* _Directions for this task_
In the entries below, find every line holding the string "JavaScript" and collect it.

:: Source information ::

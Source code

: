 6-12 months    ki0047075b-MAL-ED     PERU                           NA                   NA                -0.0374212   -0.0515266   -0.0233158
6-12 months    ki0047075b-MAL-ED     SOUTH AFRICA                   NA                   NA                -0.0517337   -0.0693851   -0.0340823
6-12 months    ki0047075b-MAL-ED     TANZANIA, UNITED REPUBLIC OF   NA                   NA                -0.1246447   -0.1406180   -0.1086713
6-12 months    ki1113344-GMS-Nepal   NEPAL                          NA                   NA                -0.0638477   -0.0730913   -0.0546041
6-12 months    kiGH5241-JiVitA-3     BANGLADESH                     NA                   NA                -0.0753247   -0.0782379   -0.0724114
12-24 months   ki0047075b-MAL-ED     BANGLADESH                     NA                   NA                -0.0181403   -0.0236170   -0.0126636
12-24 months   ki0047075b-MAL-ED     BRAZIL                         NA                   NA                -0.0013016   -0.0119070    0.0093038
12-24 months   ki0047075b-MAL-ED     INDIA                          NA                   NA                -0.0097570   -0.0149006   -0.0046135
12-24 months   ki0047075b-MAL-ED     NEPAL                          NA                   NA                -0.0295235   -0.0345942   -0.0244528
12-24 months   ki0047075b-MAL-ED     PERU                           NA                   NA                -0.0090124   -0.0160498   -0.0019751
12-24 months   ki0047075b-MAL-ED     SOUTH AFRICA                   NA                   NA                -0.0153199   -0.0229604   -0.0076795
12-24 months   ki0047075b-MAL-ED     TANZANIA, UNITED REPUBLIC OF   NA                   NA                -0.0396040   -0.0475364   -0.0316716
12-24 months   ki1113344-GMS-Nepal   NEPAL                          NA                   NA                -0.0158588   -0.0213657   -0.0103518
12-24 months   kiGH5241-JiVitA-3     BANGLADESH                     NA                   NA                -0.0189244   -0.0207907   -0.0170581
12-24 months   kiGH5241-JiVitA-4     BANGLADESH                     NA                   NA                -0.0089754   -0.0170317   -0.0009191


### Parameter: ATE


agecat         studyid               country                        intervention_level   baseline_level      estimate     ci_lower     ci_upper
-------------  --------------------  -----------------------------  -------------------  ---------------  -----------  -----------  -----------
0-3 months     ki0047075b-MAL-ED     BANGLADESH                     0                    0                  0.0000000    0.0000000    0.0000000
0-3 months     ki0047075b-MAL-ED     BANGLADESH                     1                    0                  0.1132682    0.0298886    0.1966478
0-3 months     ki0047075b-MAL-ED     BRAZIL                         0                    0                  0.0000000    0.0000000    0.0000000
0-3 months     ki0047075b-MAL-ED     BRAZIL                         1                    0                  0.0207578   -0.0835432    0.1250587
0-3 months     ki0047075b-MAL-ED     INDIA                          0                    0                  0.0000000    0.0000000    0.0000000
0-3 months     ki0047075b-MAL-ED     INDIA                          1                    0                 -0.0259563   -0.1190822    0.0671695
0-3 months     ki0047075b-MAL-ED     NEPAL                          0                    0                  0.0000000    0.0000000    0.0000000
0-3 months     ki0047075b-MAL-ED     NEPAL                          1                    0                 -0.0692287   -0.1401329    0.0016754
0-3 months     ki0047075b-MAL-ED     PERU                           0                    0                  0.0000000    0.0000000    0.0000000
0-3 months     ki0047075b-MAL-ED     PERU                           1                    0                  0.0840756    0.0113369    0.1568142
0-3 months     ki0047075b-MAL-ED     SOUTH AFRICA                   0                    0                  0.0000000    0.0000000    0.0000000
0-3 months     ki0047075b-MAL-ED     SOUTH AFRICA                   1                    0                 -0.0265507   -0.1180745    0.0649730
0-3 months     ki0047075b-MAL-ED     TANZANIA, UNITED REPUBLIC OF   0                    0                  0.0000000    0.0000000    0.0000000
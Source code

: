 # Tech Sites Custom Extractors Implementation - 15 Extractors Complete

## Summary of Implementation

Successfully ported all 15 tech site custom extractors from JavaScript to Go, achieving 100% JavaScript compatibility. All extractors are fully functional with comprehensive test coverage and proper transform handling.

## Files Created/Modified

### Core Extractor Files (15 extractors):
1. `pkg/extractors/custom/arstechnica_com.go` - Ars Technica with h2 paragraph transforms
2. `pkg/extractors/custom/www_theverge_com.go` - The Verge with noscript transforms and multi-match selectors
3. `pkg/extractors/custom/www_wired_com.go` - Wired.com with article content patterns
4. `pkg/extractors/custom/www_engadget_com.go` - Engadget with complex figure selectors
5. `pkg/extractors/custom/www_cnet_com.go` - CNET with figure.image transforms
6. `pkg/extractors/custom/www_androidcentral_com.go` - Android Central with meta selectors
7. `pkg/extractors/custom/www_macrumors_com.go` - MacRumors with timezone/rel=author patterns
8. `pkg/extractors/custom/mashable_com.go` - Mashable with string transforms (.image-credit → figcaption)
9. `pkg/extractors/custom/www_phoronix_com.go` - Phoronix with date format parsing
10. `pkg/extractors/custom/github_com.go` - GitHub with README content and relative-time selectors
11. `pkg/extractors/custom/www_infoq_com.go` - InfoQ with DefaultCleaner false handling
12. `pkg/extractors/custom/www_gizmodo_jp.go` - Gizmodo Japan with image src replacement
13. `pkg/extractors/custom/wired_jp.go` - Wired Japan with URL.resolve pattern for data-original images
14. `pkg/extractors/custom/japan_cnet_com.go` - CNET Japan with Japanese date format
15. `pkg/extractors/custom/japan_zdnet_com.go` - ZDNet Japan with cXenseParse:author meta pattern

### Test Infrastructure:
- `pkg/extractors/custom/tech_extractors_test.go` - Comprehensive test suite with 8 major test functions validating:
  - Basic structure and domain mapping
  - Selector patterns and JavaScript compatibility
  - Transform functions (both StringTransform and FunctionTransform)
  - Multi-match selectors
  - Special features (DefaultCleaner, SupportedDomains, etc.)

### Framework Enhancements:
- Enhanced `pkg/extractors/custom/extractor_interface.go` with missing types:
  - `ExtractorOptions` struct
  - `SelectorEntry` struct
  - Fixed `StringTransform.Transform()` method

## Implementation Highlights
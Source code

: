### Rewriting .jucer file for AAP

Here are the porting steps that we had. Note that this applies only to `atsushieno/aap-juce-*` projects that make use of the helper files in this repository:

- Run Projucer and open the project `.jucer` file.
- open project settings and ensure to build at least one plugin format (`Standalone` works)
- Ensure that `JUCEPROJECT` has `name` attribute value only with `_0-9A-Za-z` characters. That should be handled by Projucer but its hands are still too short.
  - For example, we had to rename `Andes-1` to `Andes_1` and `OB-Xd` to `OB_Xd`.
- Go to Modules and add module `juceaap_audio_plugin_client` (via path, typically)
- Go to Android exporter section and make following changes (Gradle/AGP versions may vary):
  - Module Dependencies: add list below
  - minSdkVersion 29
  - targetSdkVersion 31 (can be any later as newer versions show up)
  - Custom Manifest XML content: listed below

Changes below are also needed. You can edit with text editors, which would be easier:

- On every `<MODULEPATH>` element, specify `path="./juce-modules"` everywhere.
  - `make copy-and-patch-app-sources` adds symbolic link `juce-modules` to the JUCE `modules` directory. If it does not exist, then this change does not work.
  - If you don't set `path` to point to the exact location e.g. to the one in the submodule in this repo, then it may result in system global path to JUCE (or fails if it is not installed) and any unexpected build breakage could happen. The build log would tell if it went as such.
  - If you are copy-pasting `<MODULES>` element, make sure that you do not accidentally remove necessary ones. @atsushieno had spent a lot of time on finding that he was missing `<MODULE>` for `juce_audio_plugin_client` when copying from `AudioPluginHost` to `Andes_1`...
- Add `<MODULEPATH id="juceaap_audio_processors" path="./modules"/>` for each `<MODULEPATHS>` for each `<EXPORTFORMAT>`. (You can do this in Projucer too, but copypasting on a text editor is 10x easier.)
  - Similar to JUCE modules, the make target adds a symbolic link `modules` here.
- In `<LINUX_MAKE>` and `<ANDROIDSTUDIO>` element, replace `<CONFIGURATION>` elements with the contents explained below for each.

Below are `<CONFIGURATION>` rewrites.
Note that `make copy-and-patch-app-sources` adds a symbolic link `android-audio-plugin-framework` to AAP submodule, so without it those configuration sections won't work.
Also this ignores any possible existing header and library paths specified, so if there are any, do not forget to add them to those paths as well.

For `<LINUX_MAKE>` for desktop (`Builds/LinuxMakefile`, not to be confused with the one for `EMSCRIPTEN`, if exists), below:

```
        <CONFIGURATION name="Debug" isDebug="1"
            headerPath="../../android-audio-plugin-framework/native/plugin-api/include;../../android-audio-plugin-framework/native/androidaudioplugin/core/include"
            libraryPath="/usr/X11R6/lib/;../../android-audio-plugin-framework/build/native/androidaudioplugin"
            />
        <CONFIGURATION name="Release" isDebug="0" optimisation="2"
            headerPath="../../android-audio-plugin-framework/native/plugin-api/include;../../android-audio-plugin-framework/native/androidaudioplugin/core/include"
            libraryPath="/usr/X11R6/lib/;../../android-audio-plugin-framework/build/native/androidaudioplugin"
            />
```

:::

* _The completed task_
Successfully ported all 15 tech site custom extractors from JavaScript to Go, achieving 100% JavaScript compatibility. All extractors are fully functional with comprehensive test coverage and proper transform handling.
  - Selector patterns and JavaScript compatibility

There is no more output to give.